I turned to one side, and thought of things trivial and frivolous. I turned to the other, and thought of things critical and grave (this is my tried and tested tactic for sleep induction). But no matter to which side I turned, I simply could not seem to get some sort of strange verse out my head. It wasn’t something that I’d picked up during the day. In fact, I’d never even heard it before. Yet no matter what I did, I couldn’t help but recite it over and over:

Its been some time
Since I did rhyme
For her or blog or book

So I rolled around, did my best to get it unstuck, but nothing worked. Frustrated and sleepy, I finally reached for my iPhone, charging on the nightstand beside the bed, and decided to write down the very verse which seemed to banish me to insomnia.
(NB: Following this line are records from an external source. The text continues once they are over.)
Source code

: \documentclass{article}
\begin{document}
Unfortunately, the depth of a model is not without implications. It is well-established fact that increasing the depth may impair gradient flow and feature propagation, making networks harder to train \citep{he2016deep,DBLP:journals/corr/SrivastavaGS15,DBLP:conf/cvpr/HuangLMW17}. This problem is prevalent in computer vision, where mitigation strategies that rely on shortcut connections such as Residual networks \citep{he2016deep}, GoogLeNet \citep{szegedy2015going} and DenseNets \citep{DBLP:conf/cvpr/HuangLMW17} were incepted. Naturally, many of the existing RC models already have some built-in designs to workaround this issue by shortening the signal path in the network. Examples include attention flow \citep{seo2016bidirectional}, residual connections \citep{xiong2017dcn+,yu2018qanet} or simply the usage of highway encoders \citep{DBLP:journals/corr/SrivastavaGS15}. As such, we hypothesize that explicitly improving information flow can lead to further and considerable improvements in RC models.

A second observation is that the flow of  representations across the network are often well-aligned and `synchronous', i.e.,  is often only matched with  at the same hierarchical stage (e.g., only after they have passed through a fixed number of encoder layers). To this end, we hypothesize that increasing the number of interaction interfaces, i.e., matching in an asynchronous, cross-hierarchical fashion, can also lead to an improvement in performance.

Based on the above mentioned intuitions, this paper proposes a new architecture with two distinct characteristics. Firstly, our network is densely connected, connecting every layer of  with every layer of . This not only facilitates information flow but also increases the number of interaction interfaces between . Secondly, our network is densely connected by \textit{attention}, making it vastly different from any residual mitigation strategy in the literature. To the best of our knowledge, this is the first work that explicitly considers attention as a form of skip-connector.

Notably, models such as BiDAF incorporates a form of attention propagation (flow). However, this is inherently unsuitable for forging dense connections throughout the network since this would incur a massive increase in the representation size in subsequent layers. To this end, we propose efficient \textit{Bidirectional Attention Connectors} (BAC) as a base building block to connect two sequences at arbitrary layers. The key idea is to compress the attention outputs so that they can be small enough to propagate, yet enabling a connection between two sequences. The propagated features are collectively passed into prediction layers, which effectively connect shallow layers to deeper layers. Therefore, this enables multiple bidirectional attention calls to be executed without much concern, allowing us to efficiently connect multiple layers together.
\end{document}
Except that when I finished writing the verse, I didn’t finish writing. I just kept writing, verse after verse. From out of nowhere.
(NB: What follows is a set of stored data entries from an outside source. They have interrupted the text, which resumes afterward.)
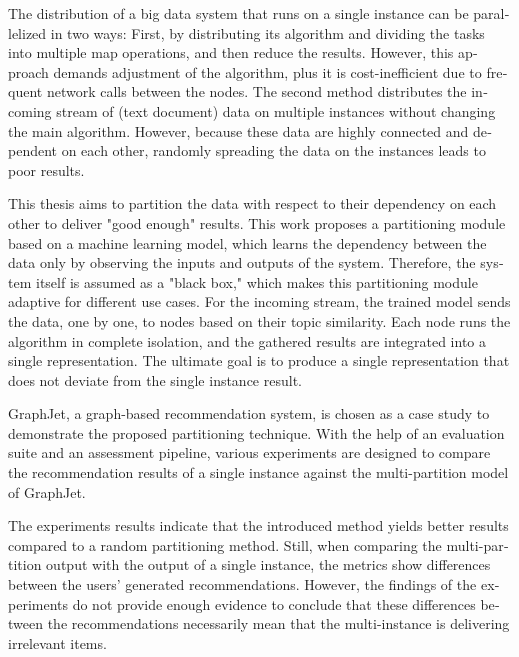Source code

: 
\null\vfil
\begin{otherlanguage}{english}
\begin{center}\textsf{\textbf{\abstractname}}\end{center}

\noindent
The distribution of a big data system that runs on a single instance can be parallelized in two ways: First, by distributing its algorithm and dividing the tasks into multiple map operations, and then reduce the results. However, this approach demands adjustment of the algorithm, plus it is cost-inefficient due to frequent network calls between the nodes. The second method distributes the incoming stream of (text document) data on multiple instances without changing the main algorithm. However, because these data are highly connected and dependent on each other, randomly spreading the data on the instances leads to poor results.

This thesis aims to partition the data with respect to their dependency on each other to deliver "good enough" results. This work proposes a partitioning module based on a machine learning model, which learns the dependency between the data only by observing the inputs and outputs of the system. Therefore, the system itself is assumed as a "black box," which makes this partitioning module adaptive for different use cases. For the incoming stream, the trained model sends the data, one by one, to nodes based on their topic similarity. Each node runs the algorithm in complete isolation, and the gathered results are integrated into a single representation. The ultimate goal is to produce a single representation that does not deviate from the single instance result.

GraphJet, a graph-based recommendation system, is chosen as a case study to demonstrate the proposed partitioning technique. With the help of an evaluation suite and an assessment pipeline, various experiments are designed to compare the recommendation results of a single instance against the multi-partition model of GraphJet.


The experiments results indicate that the introduced method yields better results compared to a random partitioning method. Still, when comparing the multi-partition output with the output of a single instance, the metrics show differences between the users' generated recommendations. However, the findings of the experiments do not provide enough evidence to conclude that these differences between the recommendations necessarily mean that the multi-instance is delivering irrelevant items.


\end{otherlanguage}
\vfil\null
\newpage

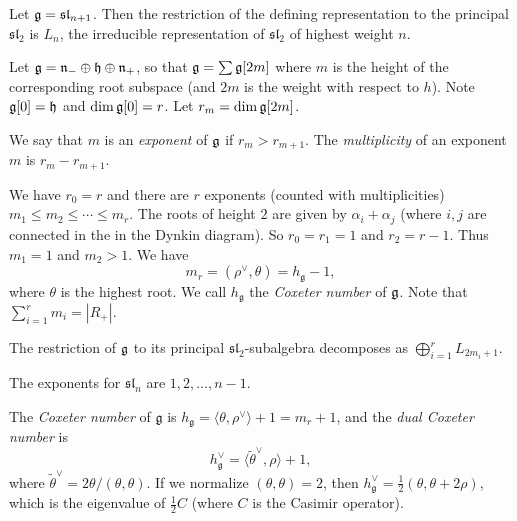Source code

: \begin{example}
  Let $\g = \mathfrak{sl}_{n + 1}$.
  Then the restriction of the defining
  representation to the principal
  $\mathfrak{sl}_2$ is $L_n$, the
  irreducible representation
  of $\mathfrak{sl}_2$ of highest weight $n$.
\end{example}

\begin{remark}
  Let $\g = \mathfrak{n}_- \oplus \mathfrak{h} \oplus \mathfrak{n}_+$, so
  that $\g = \sum \g[2m]$ where $m$ is the
  height of the corresponding root subspace (and
  $2m$ is the weight with respect to
  $h$).
  Note $\g[0] = \mathfrak{h}$
  and $\dim \g[0] = r$.
  Let $r_m = \dim \g[2m]$.
\end{remark}

\begin{definition}
  We say that $m$ is an
  \emph{exponent} of $\g$ if
  $r_m > r_{m + 1}$. The
  \emph{multiplicity} of an exponent
  $m$ is $r_m - r_{m + 1}$.
\end{definition}

\begin{remark}
  We have $r_0 = r$ and there are
  $r$ exponents (counted with
  multiplicities)
  $m_1 \le m_2 \le \cdots \le m_r$.
  The roots of height $2$
  are given by $\alpha_i + \alpha_j$
  (where $i, j$ are connected in the
  in the Dynkin diagram).
  So $r_0 = r_1 = 1$ and
  $r_2 = r - 1$. Thus $m_1 = 1$
  and $m_2 > 1$. We have
  \[
    m_r = (\rho^\vee, \theta)
    = h_\mathfrak{g} - 1,
  \]
  where $\theta$ is the highest
  root. We call $h_\mathfrak{g}$
  the \emph{Coxeter number} of
  $\g$. Note that
  $\sum_{i = 1}^r m_i = |R_+|$.
\end{remark}

\begin{prop}
  The restriction of $\g$ to its
  principal $\mathfrak{sl}_2$-subalgebra
  decomposes as $\bigoplus_{i = 1}^r L_{2m_i + 1}$.
\end{prop}

\begin{example}
  The exponents for
  $\mathfrak{sl}_n$ are
  $1, 2, \dots, n - 1$.
\end{example}

\begin{definition}
  The \emph{Coxeter number}
  of $\mathfrak{g}$
  is $h_\mathfrak{g} = \langle \theta, \rho^\vee \rangle + 1 = m_r + 1$,
  and the \emph{dual Coxeter number}
  is
  \[
    h_\mathfrak{g}^\vee
    = \langle \widetilde{\theta}^\vee, \rho \rangle + 1,
  \]
  where $\widetilde{\theta}^\vee = 2\theta / (\theta, \theta)$.
  If we normalize $(\theta, \theta) = 2$,
  then $h_\mathfrak{g}^\vee = \frac{1}{2}(\theta, \theta + 2\rho)$, which
  is the eigenvalue of $\frac{1}{2} C$
  (where $C$ is the Casimir operator).
\end{definition}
Now, let me be the first to disclaim that this cadence ridden logorrhea is far from brilliant, or even poetic by any standard. But what’s of interest is that I have no idea where it came from, or why it chose to come out in verse. After doing some research, it turns out that the ridiculous manner in which I chose to express myself lacks any sort of name, other than tail-rhyme or “aabccb.” However, I was reassured to discover that this type of rhyming scheme is typically employed by satirists and those seeking a lively and humorous tone. My verses were neither satirical nor humorous, but, sure enough, they were mine. Alright, enough description, here it is:

Its been some time
Since I did rhyme
For her, or blog, or book
So I thought that I’d
Take time in stride
And give it another look

For here and now
Should be about how
I think and do and feel
But more and more
Like never before
I’m reinventing the wheel

For what is new
For me feels true
Again this theme’s explored
But for a minute
I feel what’s in it
I must try and record

The previous years
Have calmed my fears
About future and what’s to be
Yet that’s not enough
I still seek the stuff
That completes a complete me

What’s out there’s uncertain
And often a burden
But I take pride in the fact
That right now is right
And still worth the fight
Since its time you’ll never retract.

Now that you’ve read my peculiar midnight creation, you can take comfort in the fact that this exercise in lack of appropriate tone, meter, or subject matter has taught me one very important lesson: that I, in all senses of the word, am not a poet.